Which parts of the molecule benzophenone are chromophores?
is it the two aromatic rings?
what types of electronic transitions are responsible for the molecule absorbing the light?
To determine which parts of the molecule benzophenone are chromophores, we need to examine its structure.
Benzophenone consists of a central carbonyl (C=O) group, flanked by two aromatic rings. In terms of chromophores, the aromatic rings are the key components.
A chromophore is a part of a molecule that can absorb certain wavelengths of light, promoting electrons to higher energy levels. In benzophenone, the two aromatic rings (phenyl groups) are conjugated with the carbonyl group, creating an extended π-electron system.

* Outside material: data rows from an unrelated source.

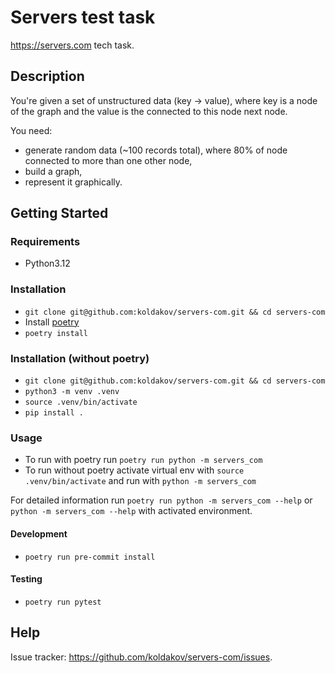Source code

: # Servers test task

https://servers.com tech task.

## Description

You're given a set of unstructured data (key -> value),
where key is a node of the graph and the value is the connected to this node next node.

You need:
- generate random data (~100 records total), where 80% of node connected to more than one other node,
- build a graph,
- represent it graphically.

## Getting Started

### Requirements

* Python3.12

### Installation

* `git clone git@github.com:koldakov/servers-com.git && cd servers-com`
* Install [poetry](https://python-poetry.org/)
* `poetry install`

### Installation (without poetry)

* `git clone git@github.com:koldakov/servers-com.git && cd servers-com`
* `python3 -m venv .venv`
* `source .venv/bin/activate`
* `pip install .`

### Usage

* To run with poetry run `poetry run python -m servers_com`
* To run without poetry activate virtual env with `source .venv/bin/activate`
and run with `python -m servers_com`

For detailed information run `poetry run python -m servers_com --help` or
`python -m servers_com --help` with activated environment.

#### Development

* `poetry run pre-commit install`

#### Testing

* `poetry run pytest`

## Help

Issue tracker: https://github.com/koldakov/servers-com/issues.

Conjugation refers to the alternating pattern of single and double bonds, which allows the π-electrons to be delocalized across the entire conjugated system. In benzophenone, the conjugation occurs between the carbonyl group and the benzene rings, resulting in an extended area of electron density that can absorb light.
Regarding the types of electronic transitions responsible for the molecule's light absorption, they are typically π→π* transitions. When benzophenone absorbs light, one of its π-electrons is promoted from a lower-energy π-orbital (filled) to a higher-energy π*-orbital (unoccupied). This promotion of electrons is responsible for the absorption of light in the ultraviolet (UV) region of the electromagnetic spectrum.
In summary, the two aromatic rings (phenyl groups) in benzophenone are the chromophores, and the molecule undergoes π→π* electronic transitions to absorb light.